With the year wrapping up, science news is thinning out and the last weekly roundup is looking a bit lean. Still, here we go!
It might not be an iPhone, but it can help save lives
Using only a cheap camera phone and some light sensors, scientists at UCLA’s California NanoSystems Institute have developed a portable blood tester that could monitor HIV, malaria and leukaemia, as well as detecting other diseases.
The work of Dr. Aydogan Ozcan at UCLA will cut out the more traditional method of sending blood to a lab and waiting weeks for a result, allowing accurate analysis in mere minutes. Not only will it cutting waiting time, but the phone scanner is a fraction of a cost of the massive machines used by lab technicians.

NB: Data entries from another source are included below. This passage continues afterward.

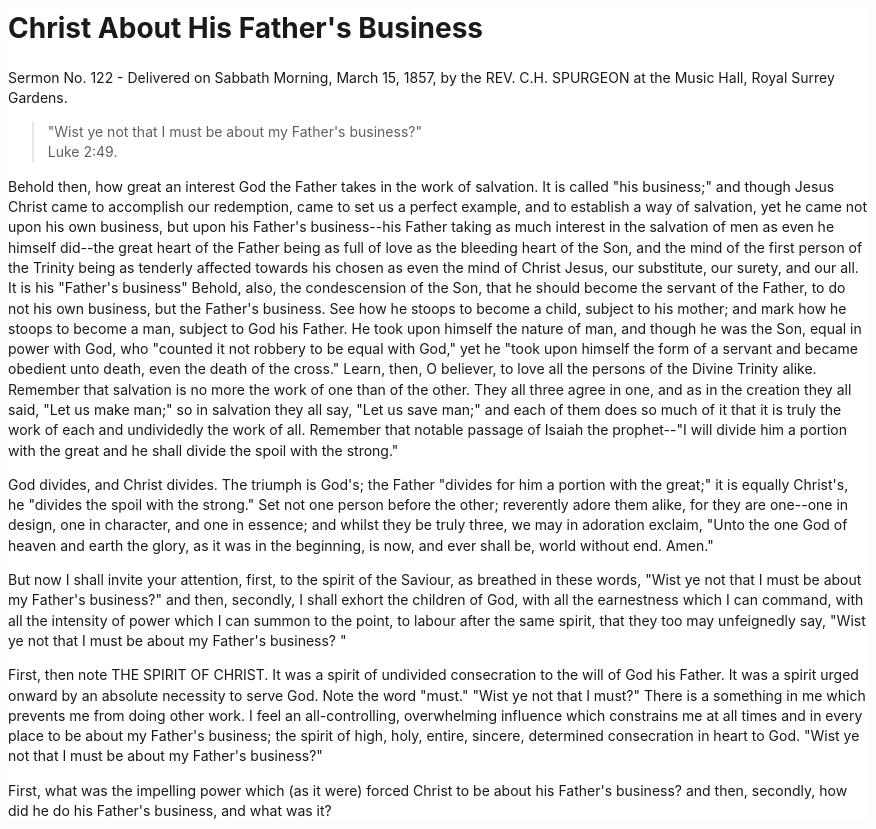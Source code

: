 # Christ About His Father's Business

Sermon No. 122 - Delivered on Sabbath Morning, March 15, 1857, by the REV. C.H. SPURGEON at the Music Hall, Royal Surrey Gardens.

> "Wist ye not that I must be about my Father's business?"  
> Luke 2:49.  

Behold then, how great an interest God the Father takes in the work of salvation. It is called "his business;" and though Jesus Christ came to accomplish our redemption, came to set us a perfect example, and to establish a way of salvation, yet he came not upon his own business, but upon his Father's business--his Father taking as much interest in the salvation of men as even he himself did--the great heart of the Father being as full of love as the bleeding heart of the Son, and the mind of the first person of the Trinity being as tenderly affected towards his chosen as even the mind of Christ Jesus, our substitute, our surety, and our all. It is his "Father's business" Behold, also, the condescension of the Son, that he should become the servant of the Father, to do not his own business, but the Father's business. See how he stoops to become a child, subject to his mother; and mark how he stoops to become a man, subject to God his Father. He took upon himself the nature of man, and though he was the Son, equal in power with God, who "counted it not robbery to be equal with God," yet he "took upon himself the form of a servant and became obedient unto death, even the death of the cross." Learn, then, O believer, to love all the persons of the Divine Trinity alike. Remember that salvation is no more the work of one than of the other. They all three agree in one, and as in the creation they all said, "Let us make man;" so in salvation they all say, "Let us save man;" and each of them does so much of it that it is truly the work of each and undividedly the work of all. Remember that notable passage of Isaiah the prophet--"I will divide him a portion with the great and he shall divide the spoil with the strong." 

God divides, and Christ divides. The triumph is God's; the Father "divides for him a portion with the great;" it is equally Christ's, he "divides the spoil with the strong." Set not one person before the other; reverently adore them alike, for they are one--one in design, one in character, and one in essence; and whilst they be truly three, we may in adoration exclaim, "Unto the one God of heaven and earth the glory, as it was in the beginning, is now, and ever shall be, world without end. Amen."

But now I shall invite your attention, first, to the spirit of the Saviour, as breathed in these words, "Wist ye not that I must be about my Father's business?" and then, secondly, I shall exhort the children of God, with all the earnestness which I can command, with all the intensity of power which I can summon to the point, to labour after the same spirit, that they too may unfeignedly say, "Wist ye not that I must be about my Father's business? "

First, then note THE SPIRIT OF CHRIST. It was a spirit of undivided consecration to the will of God his Father. It was a spirit urged onward by an absolute necessity to serve God. Note the word "must." "Wist ye not that I must?" There is a something in me which prevents me from doing other work. I feel an all-controlling, overwhelming influence which constrains me at all times and in every place to be about my Father's business; the spirit of high, holy, entire, sincere, determined consecration in heart to God. "Wist ye not that I must be about my Father's business?"

First, what was the impelling power which (as it were) forced Christ to be about his Father's business? and then, secondly, how did he do his Father's business, and what was it?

The phone is the perfect tool for developing countries, with use already widespread in areas without a landline network. Phones that come with both a camera and the ability to run the analysis software provide everything needed to save lives in one tidy package.

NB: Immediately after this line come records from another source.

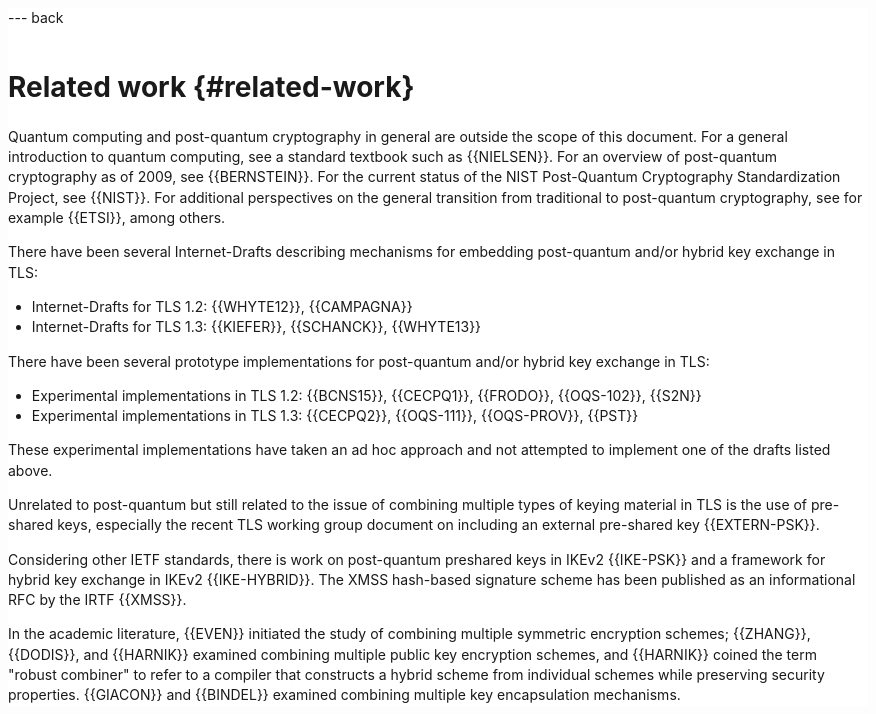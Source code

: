 --- back

# Related work {#related-work}

Quantum computing and post-quantum cryptography in general are outside the scope of this document.  For a general introduction to quantum computing, see a standard textbook such as {{NIELSEN}}.  For an overview of post-quantum cryptography as of 2009, see {{BERNSTEIN}}.  For the current status of the NIST Post-Quantum Cryptography Standardization Project, see {{NIST}}.  For additional perspectives on the general transition from traditional to post-quantum cryptography, see for example {{ETSI}}, among others.

There have been several Internet-Drafts describing mechanisms for embedding post-quantum and/or hybrid key exchange in TLS:

- Internet-Drafts for TLS 1.2: {{WHYTE12}}, {{CAMPAGNA}}
- Internet-Drafts for TLS 1.3: {{KIEFER}}, {{SCHANCK}}, {{WHYTE13}}

There have been several prototype implementations for post-quantum and/or hybrid key exchange in TLS:

- Experimental implementations in TLS 1.2: {{BCNS15}}, {{CECPQ1}}, {{FRODO}}, {{OQS-102}}, {{S2N}}
- Experimental implementations in TLS 1.3: {{CECPQ2}}, {{OQS-111}}, {{OQS-PROV}}, {{PST}}

These experimental implementations have taken an ad hoc approach and not attempted to implement one of the drafts listed above.

Unrelated to post-quantum but still related to the issue of combining multiple types of keying material in TLS is the use of pre-shared keys, especially the recent TLS working group document on including an external pre-shared key {{EXTERN-PSK}}.

Considering other IETF standards, there is work on post-quantum preshared keys in IKEv2 {{IKE-PSK}} and a framework for hybrid key exchange in IKEv2 {{IKE-HYBRID}}.  The XMSS hash-based signature scheme has been published as an informational RFC by the IRTF {{XMSS}}.

In the academic literature, {{EVEN}} initiated the study of combining multiple symmetric encryption schemes; {{ZHANG}}, {{DODIS}}, and {{HARNIK}} examined combining multiple public key encryption schemes, and {{HARNIK}} coined the term "robust combiner" to refer to a compiler that constructs a hybrid scheme from individual schemes while preserving security properties.  {{GIACON}} and {{BINDEL}} examined combining multiple key encapsulation mechanisms.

With oil supplies dwindling, car companies are increasingly developing smaller and smaller vehicles for everyday use. None of them can compare to the latest development of one Prof. James Tour however, who recently picked up the Foresight Institute Feynman Prize for the development of a car just four nanometres across.

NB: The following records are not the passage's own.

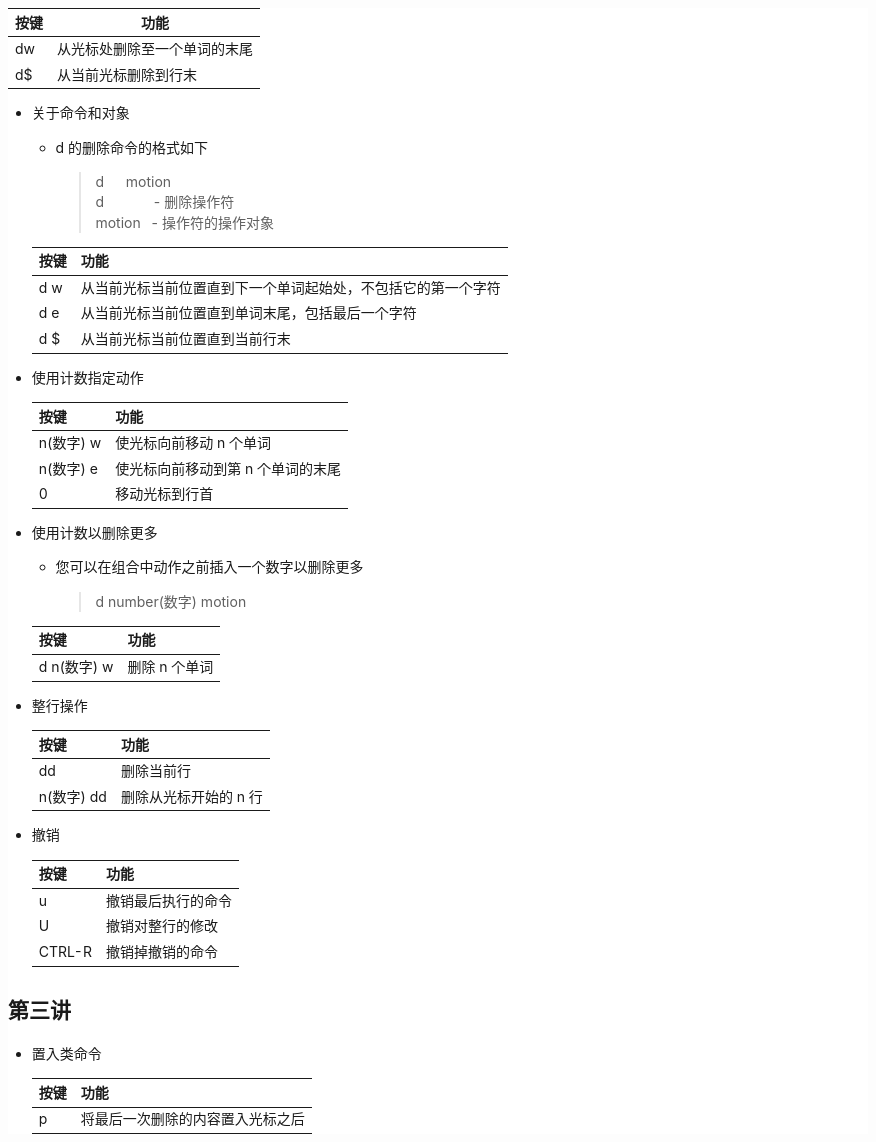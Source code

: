   按键|功能
  ---|---
  dw| 从光标处删除至一个单词的末尾
  d$| 从当前光标删除到行末

* 关于命令和对象

  * d 的删除命令的格式如下

    >d &emsp; motion\
    >d &emsp;&emsp;&emsp; - 删除操作符\
    >motion &ensp;- 操作符的操作对象
  
  按键|功能
  ---|---
  d w| 从当前光标当前位置直到下一个单词起始处，不包括它的第一个字符
  d e| 从当前光标当前位置直到单词末尾，包括最后一个字符
  d $| 从当前光标当前位置直到当前行末

* 使用计数指定动作

  按键|功能
  ---|---
  n(数字) w| 使光标向前移动 n 个单词
  n(数字) e| 使光标向前移动到第 n 个单词的末尾
  0| 移动光标到行首

* 使用计数以删除更多

  * 您可以在组合中动作之前插入一个数字以删除更多

    > d number(数字) motion

  按键|功能
  ---|---
  d n(数字) w| 删除 n 个单词

* 整行操作
  
  按键|功能
  ---|---
  dd| 删除当前行
  n(数字) dd| 删除从光标开始的 n 行

* 撤销

  按键|功能
  ---|---
  u| 撤销最后执行的命令
  U| 撤销对整行的修改
  CTRL-R| 撤销掉撤销的命令

## 第三讲

* 置入类命令

  按键|功能
  ---|---
  p| 将最后一次删除的内容置入光标之后
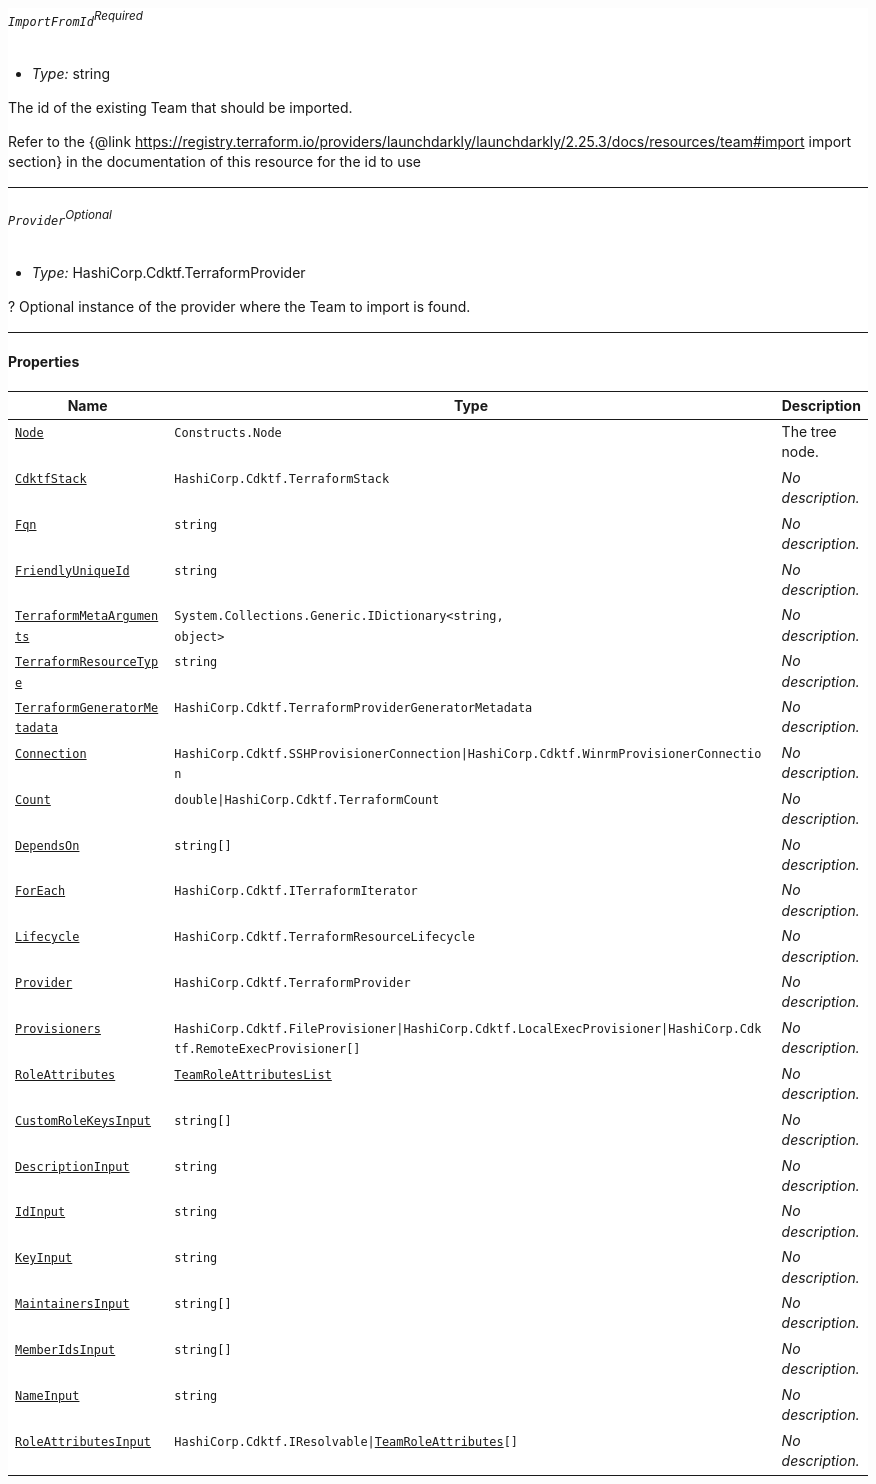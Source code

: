 ###### `ImportFromId`<sup>Required</sup> <a name="ImportFromId" id="@cdktf/provider-launchdarkly.team.Team.generateConfigForImport.parameter.importFromId"></a>

- *Type:* string

The id of the existing Team that should be imported.

Refer to the {@link https://registry.terraform.io/providers/launchdarkly/launchdarkly/2.25.3/docs/resources/team#import import section} in the documentation of this resource for the id to use

---

###### `Provider`<sup>Optional</sup> <a name="Provider" id="@cdktf/provider-launchdarkly.team.Team.generateConfigForImport.parameter.provider"></a>

- *Type:* HashiCorp.Cdktf.TerraformProvider

? Optional instance of the provider where the Team to import is found.

---

#### Properties <a name="Properties" id="Properties"></a>

| **Name** | **Type** | **Description** |
| --- | --- | --- |
| <code><a href="#@cdktf/provider-launchdarkly.team.Team.property.node">Node</a></code> | <code>Constructs.Node</code> | The tree node. |
| <code><a href="#@cdktf/provider-launchdarkly.team.Team.property.cdktfStack">CdktfStack</a></code> | <code>HashiCorp.Cdktf.TerraformStack</code> | *No description.* |
| <code><a href="#@cdktf/provider-launchdarkly.team.Team.property.fqn">Fqn</a></code> | <code>string</code> | *No description.* |
| <code><a href="#@cdktf/provider-launchdarkly.team.Team.property.friendlyUniqueId">FriendlyUniqueId</a></code> | <code>string</code> | *No description.* |
| <code><a href="#@cdktf/provider-launchdarkly.team.Team.property.terraformMetaArguments">TerraformMetaArguments</a></code> | <code>System.Collections.Generic.IDictionary<string, object></code> | *No description.* |
| <code><a href="#@cdktf/provider-launchdarkly.team.Team.property.terraformResourceType">TerraformResourceType</a></code> | <code>string</code> | *No description.* |
| <code><a href="#@cdktf/provider-launchdarkly.team.Team.property.terraformGeneratorMetadata">TerraformGeneratorMetadata</a></code> | <code>HashiCorp.Cdktf.TerraformProviderGeneratorMetadata</code> | *No description.* |
| <code><a href="#@cdktf/provider-launchdarkly.team.Team.property.connection">Connection</a></code> | <code>HashiCorp.Cdktf.SSHProvisionerConnection\|HashiCorp.Cdktf.WinrmProvisionerConnection</code> | *No description.* |
| <code><a href="#@cdktf/provider-launchdarkly.team.Team.property.count">Count</a></code> | <code>double\|HashiCorp.Cdktf.TerraformCount</code> | *No description.* |
| <code><a href="#@cdktf/provider-launchdarkly.team.Team.property.dependsOn">DependsOn</a></code> | <code>string[]</code> | *No description.* |
| <code><a href="#@cdktf/provider-launchdarkly.team.Team.property.forEach">ForEach</a></code> | <code>HashiCorp.Cdktf.ITerraformIterator</code> | *No description.* |
| <code><a href="#@cdktf/provider-launchdarkly.team.Team.property.lifecycle">Lifecycle</a></code> | <code>HashiCorp.Cdktf.TerraformResourceLifecycle</code> | *No description.* |
| <code><a href="#@cdktf/provider-launchdarkly.team.Team.property.provider">Provider</a></code> | <code>HashiCorp.Cdktf.TerraformProvider</code> | *No description.* |
| <code><a href="#@cdktf/provider-launchdarkly.team.Team.property.provisioners">Provisioners</a></code> | <code>HashiCorp.Cdktf.FileProvisioner\|HashiCorp.Cdktf.LocalExecProvisioner\|HashiCorp.Cdktf.RemoteExecProvisioner[]</code> | *No description.* |
| <code><a href="#@cdktf/provider-launchdarkly.team.Team.property.roleAttributes">RoleAttributes</a></code> | <code><a href="#@cdktf/provider-launchdarkly.team.TeamRoleAttributesList">TeamRoleAttributesList</a></code> | *No description.* |
| <code><a href="#@cdktf/provider-launchdarkly.team.Team.property.customRoleKeysInput">CustomRoleKeysInput</a></code> | <code>string[]</code> | *No description.* |
| <code><a href="#@cdktf/provider-launchdarkly.team.Team.property.descriptionInput">DescriptionInput</a></code> | <code>string</code> | *No description.* |
| <code><a href="#@cdktf/provider-launchdarkly.team.Team.property.idInput">IdInput</a></code> | <code>string</code> | *No description.* |
| <code><a href="#@cdktf/provider-launchdarkly.team.Team.property.keyInput">KeyInput</a></code> | <code>string</code> | *No description.* |
| <code><a href="#@cdktf/provider-launchdarkly.team.Team.property.maintainersInput">MaintainersInput</a></code> | <code>string[]</code> | *No description.* |
| <code><a href="#@cdktf/provider-launchdarkly.team.Team.property.memberIdsInput">MemberIdsInput</a></code> | <code>string[]</code> | *No description.* |
| <code><a href="#@cdktf/provider-launchdarkly.team.Team.property.nameInput">NameInput</a></code> | <code>string</code> | *No description.* |
| <code><a href="#@cdktf/provider-launchdarkly.team.Team.property.roleAttributesInput">RoleAttributesInput</a></code> | <code>HashiCorp.Cdktf.IResolvable\|<a href="#@cdktf/provider-launchdarkly.team.TeamRoleAttributes">TeamRoleAttributes</a>[]</code> | *No description.* |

It consists of a chassis and working engine, a suspension system and rotating wheels made from a special form of carbon known as the buckyball, which forms a sphere-like shape from 60 carbon atoms. Tour hopes that inventions like his nanocar and an accompanying nanotruck, capable of carrying a payload, could one day be used to build large scale objects such as buildings by shunting around atoms.
He’s not expecting such developments any time soon however – he says that such applications are so far off that it isn’t even worth patenting the technology, because by the time it could be used to make money the patents would have expired!